People prone to nervous breakdowns when dealing with network problems
		are advised to stop reading this now!
			     -------------

Hardware:
	4D/340VGX with IO2 i/o controller
	4D/25TG

Software:
	all machines at 3.3.1

Situation:
    When I attempt to transmit a file from our 340 to a remote site with
    'ftp' or 'rcp' the transfer is either very slow or terminates with a lost
    connection.  I then disconnect the 340 from the net by unplugging the
    drop line from the 340 I/O panel and plug the drop line into the I/O
    panel of the 4D/25TG, to insure that both machines use the same physical
    net connection.  Now I attempt the same file transfer from the 4D/25TG
    and it goes without a hitch.

What I Know So Far:
    I have monitored our subnet to watch the packets.  What I see is that
    packets from the 340 appear with varying frequency.  The time between
    delayed packets will double from 1 to 2, then 4, 8, 16, 32, and finally
    64 seconds will elapse between packets.  On occasion six consecutive
    packets will be delayed by 64 seconds, at which point the connection is
    summarily dropped.  More frequently the timeout resets back to 1 second
    and then starts doubling again.  When the 4D/25TG is used all of the
    packets are sent within a second or two without any unusual delays.

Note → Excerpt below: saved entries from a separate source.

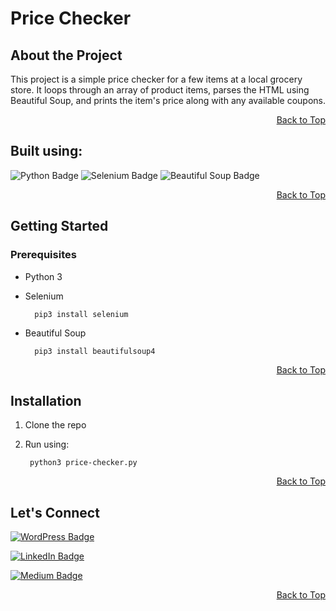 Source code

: # Price Checker

## About the Project

This project is a simple price checker for a few items at a local grocery store. It loops through an array of product items, parses the HTML using Beautiful Soup, and prints the item's price along with any available coupons.

<div align="right"

[Back to Top](#Price-Checker)

</div>

## Built using:

![Python Badge](https://img.shields.io/badge/python-%233776AB?logo=python&logoColor=%233776AB&labelColor=white&color=blue) 
![Selenium Badge](https://img.shields.io/badge/selenium-%2343B02A?logo=selenium&logoColor=%2343B02A&labelColor=white&color=blue) 
![Beautiful Soup Badge](https://img.shields.io/badge/beautiful%20soup-%232980b9)

<div align="right"

[Back to Top](#Price-Checker)

</div>

## Getting Started

### Prerequisites
- Python 3
- Selenium

        pip3 install selenium
- Beautiful Soup

        pip3 install beautifulsoup4

<div align="right"

[Back to Top](#Price-Checker)

</div>

## Installation

1. Clone the repo
2. Run using:

        python3 price-checker.py

<div align="right"

[Back to Top](#Price-Checker)

</div>

## Let's Connect

[![WordPress Badge](https://img.shields.io/badge/The%20Quality%20Assurance%20Engineer-%2321759B?style=social&logo=wordpress&logoColor=%2321759B&labelColor=white&color=blue)](https://theqae.com)

[![LinkedIn Badge](https://img.shields.io/badge/LinkedIn-%230A66C2?style=social&logo=linkedIn&logoColor=%230A66C2&labelColor=white&color=blue)](https://www.linkedin.com/in/sanchezant/)

[![Medium Badge](https://img.shields.io/badge/medium-%23000000?style=social&logo=medium&logoColor=%23000000&labelColor=white&color=blue)](https://theqae.medium.com/)

<div align="right"

[Back to Top](#Price-Checker)

</div>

    The only clue I have from the 340's point of view is that if I run
    'netstat -p tcp' while the transfer is in progress I see these counts
    incrementing:
       6241 retransmit timeouts
	   11 connections dropped by rexmit timeout

    This problem has been reported to the HOTLINE (call # H2774) on 10Jan91
    but no answers yet.  Our FE tried replacing the IO2 board but it had no
    effect.

    A 240GTX on the same subnet also experiences these delays, and several
    other PIs also on the same subnet have no problems.

The Big Question:
    What is different about the 240/340 and 25 that would account for this
    behavior? 

---------------------------------------------------------------------------
Steve Dempsey					voice:	  (619) 534-0208
Dept. of Chemistry Computer Facility, 0314	UUCP:	  ucsd!sdempsey
University of Calif. at San Diego		BITNET:	  sdempsey@ucsd
9500 Gilman Drive				INTERNET: sdempsey@ucsd.edu
La Jolla, CA 92093-0314				fax:	  (619) 534-0058

vjs@rhyolite.wpd.sgi.com (Vernon Schryver) (01/19/91)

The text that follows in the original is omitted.